I must admit though to feeling a little disengaged. For those of you who don’t know, I moved to New Zealand recently. A very stressful experience that I won’t go into. I am now ensconced in my new home and have been here now for a total of six weeks. Long enough to stop moping about the cold weather and get on with writing?
I had forgotten how weird it is to move to another country, especially given that I’d been in Australia for ten years and the same house for nine. I was expecting culture shock, as has happened every time I’ve moved country, but there isn’t, not in the same way as when I was younger. The people here are lovely and caring, the scenery is outstanding, the weather, well, that’s pretty shit… the only substantial downside. So I don’t feel unhappy, this time it’s more about a feeling of being lost.
Back in Australia, I was well-established, I had (have – they’re just a bit further away) fantastic friends, I knew where everything was and what products I liked at the supermarket. Now I have to re-evaulate almost everything I do. It’s quite energy sapping… but that might be too melodramatic. I only feel a bit adrift and this brings home to be how important our society, our community and a sense of place, belonging, is to us.
I managed, in the first couple of weeks, to purchase new terracotta pots (made in Italy) and potted some fresh herbs – a must for cooking. I have discovered a small organic shop that has a fair range, but nothing like where I came from. A good example of how population and consumer demand or consumer power affect availability of goods.

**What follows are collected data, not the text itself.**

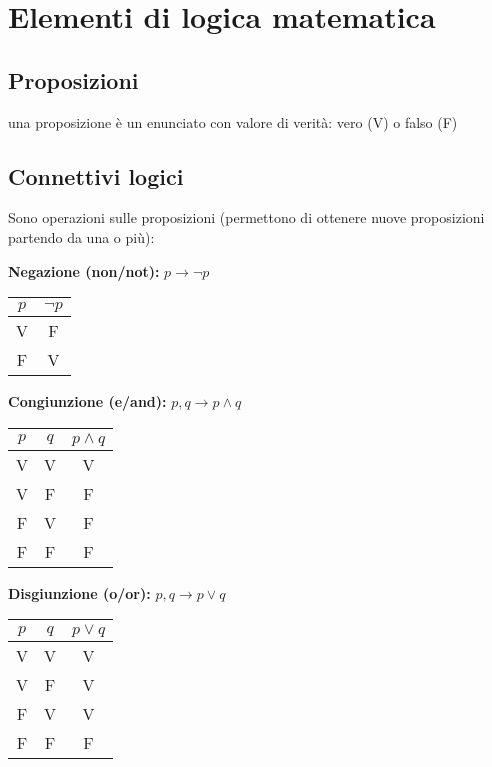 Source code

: \documentclass[10pt]{article}
\theoremstyle{plain}
\begin{document}
\section{Elementi di logica matematica}
\subsection*{Proposizioni}
\begin{defin}una proposizione è un enunciato con valore di verità: vero (V) o falso (F)
\end{defin}
\subsection{Connettivi logici}
Sono operazioni sulle proposizioni (permettono di ottenere nuove proposizioni partendo da una o più):
\begin{description}
   \item[$\ast$] \textbf{Negazione (non/not):} $p \longrightarrow \neg p$ 
   \item \begin{center} \begin{tabular}{c|c}
        $p$ & $\neg p$  \\
        \hline  V  & F \\ F & V
       \end{tabular} \end{center}
     \item[$\ast$] \textbf{Congiunzione (e/and):} $p, q \longrightarrow p \land q$
   \item \begin{center} \begin{tabular}{c|c|c}
        $p$ & $q$ & $p \land q$  \\
        \hline  V  & V & V \\ V & F & F \\ F & V & F \\ F & F & F 
       \end{tabular}
       \end{center}
 \item[$\ast$] \textbf{Disgiunzione (o/or):} $p, q \longrightarrow p \lor q$
   \item \begin{center} \begin{tabular}{c|c|c}
        $p$ & $q$ & $p \lor q$  \\
        \hline  V  & V & V \\ V & F & V \\ F & V & V \\ F & F & F

\end{tabular}
\end{center}
\end{description}
\end{document}
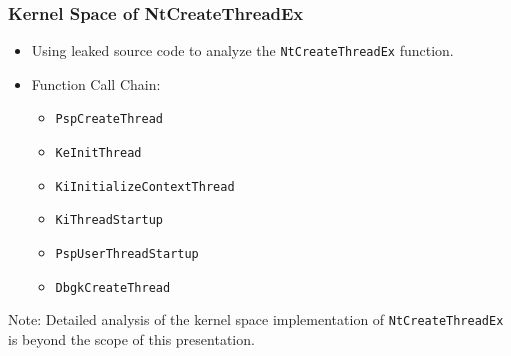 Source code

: \begin{frame}[fragile]
    \frametitle{Kernel Space of NtCreateThreadEx}
    \begin{itemize}
        \item Using leaked source code to analyze the \texttt{\color{blue}NtCreateThreadEx} function.
        \item Function Call Chain:
        \begin{itemize}
            \item \texttt{\color{blue}PspCreateThread}
            \item \texttt{\color{blue}KeInitThread}
            \item \texttt{\color{blue}KiInitializeContextThread}
            \item \texttt{\color{blue}KiThreadStartup}
            \item \texttt{\color{blue}PspUserThreadStartup}
            \item \texttt{\color{blue}DbgkCreateThread}
        \end{itemize}
    \end{itemize}

    Note: Detailed analysis of the kernel space implementation of \texttt{\color{blue}NtCreateThreadEx} is 
    beyond the scope of this presentation.

\end{frame}

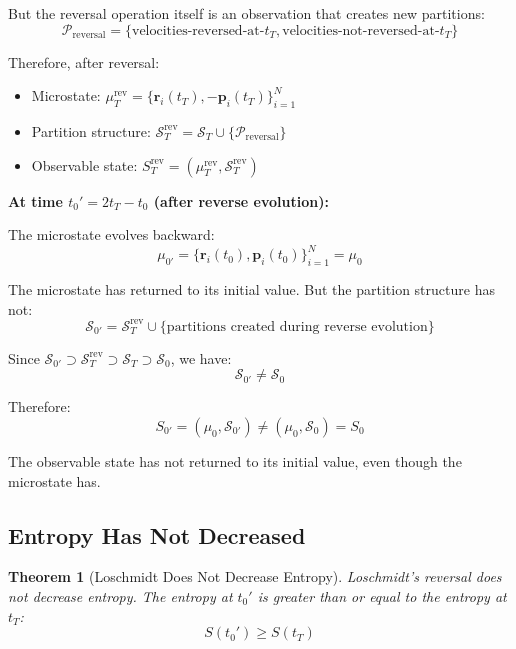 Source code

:\documentclass[twocolumn,10pt]{article}
\newtheorem{theorem}{Theorem}[section]
\theoremstyle{definition}
\theoremstyle{remark}
\begin{document}
But the reversal operation itself is an observation that creates new partitions:
\begin{equation}
\mathcal{P}_{\text{reversal}} = \{\text{velocities-reversed-at-}t_T, \text{velocities-not-reversed-at-}t_T\}
\end{equation}

Therefore, after reversal:
\begin{itemize}
\item Microstate: $\mu_T^{\text{rev}} = \{\mathbf{r}_i(t_T), -\mathbf{p}_i(t_T)\}_{i=1}^N$
\item Partition structure: $\mathcal{S}_T^{\text{rev}} = \mathcal{S}_T \cup \{\mathcal{P}_{\text{reversal}}\}$
\item Observable state: $S_T^{\text{rev}} = (\mu_T^{\text{rev}}, \mathcal{S}_T^{\text{rev}})$
\end{itemize}

\noindent\textbf{At time $t_0' = 2t_T - t_0$ (after reverse evolution):}

The microstate evolves backward:
\begin{equation}
\mu_{0'} = \{\mathbf{r}_i(t_0), \mathbf{p}_i(t_0)\}_{i=1}^N = \mu_0
\end{equation}

The microstate has returned to its initial value. But the partition structure has not:
\begin{equation}
\mathcal{S}_{0'} = \mathcal{S}_T^{\text{rev}} \cup \{\text{partitions created during reverse evolution}\}
\end{equation}

Since $\mathcal{S}_{0'} \supset \mathcal{S}_T^{\text{rev}} \supset \mathcal{S}_T \supset \mathcal{S}_0$, we have:
\begin{equation}
\mathcal{S}_{0'} \neq \mathcal{S}_0
\end{equation}

Therefore:
\begin{equation}
S_{0'} = (\mu_0, \mathcal{S}_{0'}) \neq (\mu_0, \mathcal{S}_0) = S_0
\end{equation}

The observable state has not returned to its initial value, even though the microstate has.

\subsection{Entropy Has Not Decreased}

\begin{theorem}[Loschmidt Does Not Decrease Entropy]
\label{thm:loschmidt_no_decrease}
Loschmidt's reversal does not decrease entropy. The entropy at $t_0'$ is greater than or equal to the entropy at $t_T$:
\begin{equation}
S(t_0') \geq S(t_T)
\end{equation}
\end{theorem}
\end{document}
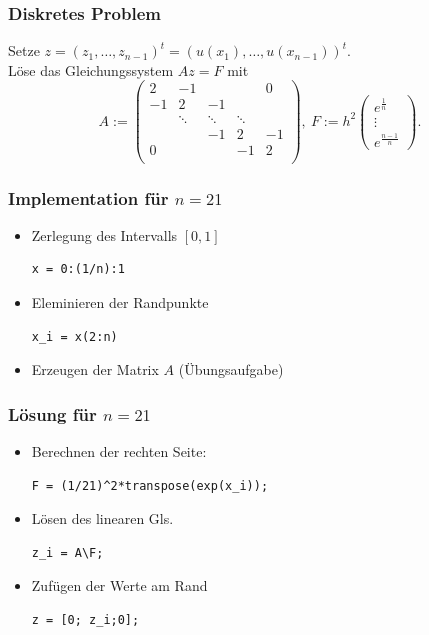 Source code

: \documentclass[hyperref={xetex}]{beamer}
\begin{document}
%
%
\begin{frame}[fragile]\frametitle{Diskretes Problem}

Setze $z=(z_1,\dots ,z_{n-1})^t=(u(x_1), \dots ,u(x_{n-1}))^t$. \\

Löse das Gleichungssystem  $Az=F$  mit 
\[ A:= 
\left( \begin{array} {ccccccc}
 2 & -1 &  & &   0 \\
-1 & 2  & -1 &    & \\ 
   & \ddots & \ddots & \ddots   &\\
   & &  -1 & 2  & -1  \\ 
0 &  &    & -1 & 2 \\
\end{array} \right), \  F:=
h^2 \left( \begin{array}{c} e^\frac{1}{n}\\   \vdots \\ e^\frac{n-1}{n}
\end{array} \right) .
\] 
\end{frame}
%
%
\begin{frame}[fragile]\frametitle{Implementation für $n=21$}
\begin{itemize}
\item Zerlegung des Intervalls $[0,1]$
\begin{lstlisting}
x = 0:(1/n):1
\end{lstlisting}
\item Eleminieren der Randpunkte
\begin{lstlisting}
x_i = x(2:n)
\end{lstlisting}
\item Erzeugen der Matrix $A$ (Übungsaufgabe)
\end{itemize}
\end{frame}
%
%
\begin{frame}[fragile]\frametitle{Lösung für $n=21$}
\begin{itemize}
\item Berechnen der rechten Seite:
\begin{lstlisting}
F = (1/21)^2*transpose(exp(x_i));
\end{lstlisting}
\item Lösen des linearen Gls.\\
\begin{lstlisting}
z_i = A\F;
\end{lstlisting}
\item Zufügen der Werte am Rand
\begin{lstlisting}
z = [0; z_i;0];
\end{lstlisting}
\end{itemize}
\end{frame}
\end{document}
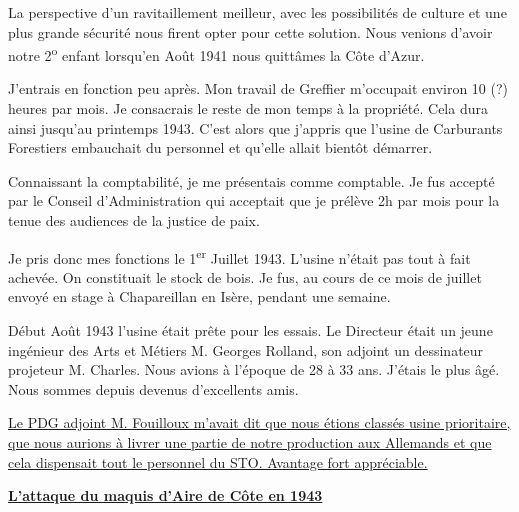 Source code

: 
La perspective d’un ravitaillement meilleur, avec les possibilités de culture et une plus grande
sécurité nous firent opter pour cette solution. Nous venions d’avoir notre 2\textsuperscript{o}
enfant lorsqu’en Août 1941 nous quittâmes la Côte d’Azur.

\vspace{0.45cm}

J’entrais en fonction peu après. Mon travail de Greffier m’occupait environ 10 (?) heures par
mois. Je consacrais le reste de mon temps à la propriété. Cela dura ainsi jusqu’au printemps
1943. C’est alors que j’appris que l’usine de Carburants Forestiers embauchait du personnel
et qu’elle allait bientôt démarrer.

\vspace{0.45cm}

Connaissant la comptabilité, je me présentais comme comptable. Je fus accepté par le Conseil
d’Administration qui acceptait que je prélève 2h par mois pour la tenue des audiences de la
justice de paix.

\vspace{0.45cm}

Je pris donc mes fonctions le 1\textsuperscript{er} Juillet 1943. L’usine n’était pas tout à fait achevée. On
constituait le stock de bois. Je fus, au cours de ce mois de juillet envoyé en stage à
Chapareillan en Isère, pendant une semaine.

\vspace{0.45cm}

Début Août 1943 l’usine était prête pour les essais. Le Directeur était un jeune ingénieur des
Arts et Métiers M. Georges Rolland, son adjoint un dessinateur projeteur M. Charles. Nous
avions à l’époque de 28 à 33 ans. J’étais le plus âgé. Nous sommes depuis devenus
d’excellents amis.

\vspace{0.45cm}

\underline{Le PDG adjoint M. Fouilloux m’avait dit que nous étions classés usine prioritaire, que nous aurions à livrer une partie de notre production aux Allemands et que cela dispensait tout le personnel du STO. Avantage fort appréciable.}

\vspace{0.55cm}

\underline{\textbf{L’attaque du maquis d’Aire de Côte en 1943}}

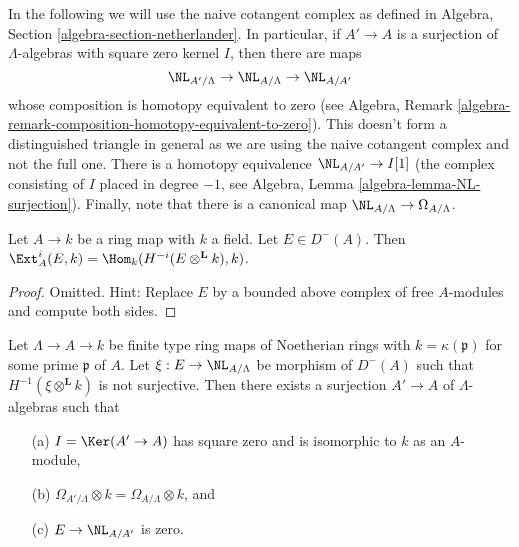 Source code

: \medskip\noindent
In the following we will use the naive cotangent complex as
defined in Algebra, Section \ref{algebra-section-netherlander}.
In particular, if $A' \to A$ is a surjection of $\Lambda$-algebras
with square zero kernel $I$, then there are maps
$$
\NL_{A'/\Lambda} \to \NL_{A/\Lambda} \to \NL_{A/A'}
$$
whose composition is homotopy equivalent to zero (see
Algebra, Remark \ref{algebra-remark-composition-homotopy-equivalent-to-zero}).
This doesn't form a distinguished triangle in general as we are using
the naive cotangent complex and not the full one.
There is a homotopy equivalence $\NL_{A/A'} \to I[1]$ (the complex
consisting of $I$ placed in degree $-1$, see
Algebra, Lemma \ref{algebra-lemma-NL-surjection}).
Finally, note that there is a canonical map
$\NL_{A/\Lambda} \to \Omega_{A/\Lambda}$.

\begin{lemma}
\label{lemma-compute-ext-into-field}
Let $A \to k$ be a ring map with $k$ a field. Let $E \in D^-(A)$.
Then $\Ext^i_A(E, k) = \Hom_k(H^{-i}(E \otimes^\mathbf{L} k), k)$.
\end{lemma}

\begin{proof}
Omitted. Hint: Replace $E$ by a bounded above complex of free $A$-modules
and compute both sides.
\end{proof}

\begin{lemma}
\label{lemma-construct-essential-surjection}
Let $\Lambda \to A \to k$ be finite type ring maps of Noetherian rings with
$k = \kappa(\mathfrak p)$ for some prime $\mathfrak p$ of $A$. Let
$\xi : E \to \NL_{A/\Lambda}$ be morphism of $D^{-}(A)$ such that
$H^{-1}(\xi \otimes^{\mathbf{L}} k)$ is not surjective.
Then there exists a surjection $A' \to A$ of $\Lambda$-algebras
such that
\begin{enumerate}
\item[(a)] $I = \Ker(A' \to A)$ has square zero and is isomorphic to $k$
as an $A$-module,
\item[(b)] $\Omega_{A'/\Lambda} \otimes k = \Omega_{A/\Lambda} \otimes k$, and
\item[(c)] $E \to \NL_{A/A'}$ is zero.
\end{enumerate}
\end{lemma}

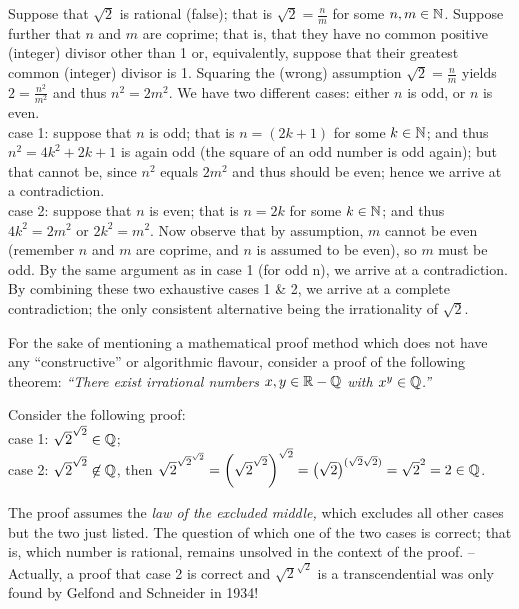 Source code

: {\color{OliveGreen}
\bproof
Suppose that $\sqrt{2}$ is rational (false); that is
$\sqrt{2} = \frac{n}{m}$ for some $n, m \in {\Bbb N}$.
Suppose further that $n$ and $m$ are coprime;
that is, that they have no common positive (integer) divisor other than 1 or, equivalently,
suppose that their greatest common (integer) divisor is 1.
Squaring the  (wrong) assumption $\sqrt{2} = \frac{n}{m}$ yields $2= \frac{n^2}{m^2}$ and thus $n^2 =2m^2$.
We have two different cases: either $n$ is odd, or $n$ is even.
 \\
case 1: suppose that $n$ is odd; that is $n=(2k+1)$ for some $k\in {\Bbb N}$; and thus
$n^2 = 4k^2+2k+1$ is again odd (the square of an odd number is odd again); but that cannot be,
since $n^2$ equals $2m^2$ and thus should be even; hence we arrive at a contradiction.
\\
case 2:  suppose that $n$ is even;  that is $n=2k$ for some $k\in {\Bbb N}$; and thus
$4k^2 = 2m^2$ or $2k^2 = m^2$.
Now observe that by assumption, $m$ cannot be even (remember  $n$ and $m$ are coprime, and
$n$ is assumed to be even), so $m$ must be odd. By the same argument as in case 1 (for odd n),
we arrive at a contradiction.
By combining these two exhaustive cases 1 \& 2, we arrive at a complete contradiction;
the only consistent alternative being the irrationality of $\sqrt{2}$.
\eproof
}





 For the sake of mentioning a mathematical proof method which
 does not have any ``constructive'' or algorithmic flavour, consider a proof of the
 following theorem: {\em ``There exist
 irrational numbers $x,y\in {\Bbb R} - {\Bbb Q}$ with $x^y\in {\Bbb Q}$.''}

{\color{OliveGreen}
\bproof
{Consider the following proof:}\\
case 1: $ \sqrt{2} ^{ \sqrt{2} } \in {\Bbb Q} $;
  \\
case 2: $ \sqrt{2} ^{ \sqrt{2} } \not\in {\Bbb Q}$, then
$ \sqrt{2} ^{{ \sqrt{2} } ^{ \sqrt{2} }}
={\left({\sqrt{2} }^{ \sqrt{2} } \right)}^{ \sqrt{2} }
=\left(\sqrt{2}\right) ^{(  \sqrt{2}   \sqrt{2}  )} =
\sqrt{2} ^2 =2\in {\Bbb Q}$.
\eproof
}

The proof assumes the {\em law of the excluded middle,}
which excludes all other cases but the two just listed.
The question of which one of the two cases is correct; that is,
which number is rational, remains unsolved in the context of the proof.
--
Actually, a proof that case 2 is correct and  $\sqrt{2} ^{
 \sqrt{2} }$ is a transcendential was only found by  Gelfond and Schneider
in 1934!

Going from 500,000 to 50,000 people is a big change in the scale of economies. But there is obviously a demand for organics and I’m glad for the choice and I will support them when I can. There is a VERY small farmers’ market on Sunday that is not well attended. I have only been once and must get back to compare (maybe I went on a slow day).
Today, I finally got my spinach, rocket and cavolo nero (Tuscan cabbage) planted into the garden. We’re renting a furnished bach by the ocean – it has ocean and mountain views, quite stunning on a clear day – and there is, happily, a vege garden here that the neighbours have kindly allowed me space to plant in. The soil looks fantastic, rich, dark and friable and nothing like the sticky clay in my Australian garden. I hope everything will grow like a weed.
Now I am writing this on the couch as rain squalls pass by, interspersed with sunshine, watching the naturalised European Goldfinches forage in the grass and the occasional Blackbird digging for worms.
Tonight we will have NZ rump steak, NZ Brussel sprouts and NZ home-made potato fries washed down with a nice drop of NZ red. A good Friday night meal. I am finding the range of veg available at the supermarket is good but much of it is from Australia, which does surprise me. I would have thought NZ could grow round beans, for example, and capsicum. Some things that NZ does grow are interesting. Lovely persimmons, at a good price too, and aubergine/eggplant, not a good price at this time of the year. A lot of the dry goods are also from overseas. I have some learning and research to do.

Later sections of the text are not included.